YOUR INSTRUCTIONS: Quote the records beneath, complete and exact. Leave out images.

RECORDS PROVIDED:
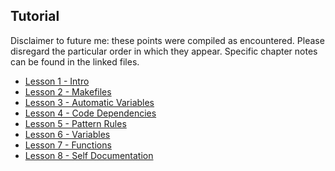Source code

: ## Tutorial  
Disclaimer to future me: these points were compiled as encountered. Please
disregard the particular order in which they appear. Specific chapter notes
can be found in the linked files.  
+ [Lesson 1 - Intro](notes/1_Intro.md)
+ [Lesson 2 - Makefiles](notes/2_Makefiles.md)
+ [Lesson 3 - Automatic Variables](notes/3_Automatic_Variables.md)
+ [Lesson 4 - Code Dependencies](notes/4_Code_Dependencies.md)
+ [Lesson 5 - Pattern Rules](notes/5_Pattern_Rules.md)
+ [Lesson 6 - Variables](notes/6_Variables.md)
+ [Lesson 7 - Functions](notes/7_Functions.md)
+ [Lesson 8 - Self Documentation](notes/8_Self_Documentation.md)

RESPONSE AREA:
Source code

: ## Tutorial  
Disclaimer to future me: these points were compiled as encountered. Please
disregard the particular order in which they appear. Specific chapter notes
can be found in the linked files.  
+ [Lesson 1 - Intro](notes/1_Intro.md)
+ [Lesson 2 - Makefiles](notes/2_Makefiles.md)
+ [Lesson 3 - Automatic Variables](notes/3_Automatic_Variables.md)
+ [Lesson 4 - Code Dependencies](notes/4_Code_Dependencies.md)
+ [Lesson 5 - Pattern Rules](notes/5_Pattern_Rules.md)
+ [Lesson 6 - Variables](notes/6_Variables.md)
+ [Lesson 7 - Functions](notes/7_Functions.md)
+ [Lesson 8 - Self Documentation](notes/8_Self_Documentation.md)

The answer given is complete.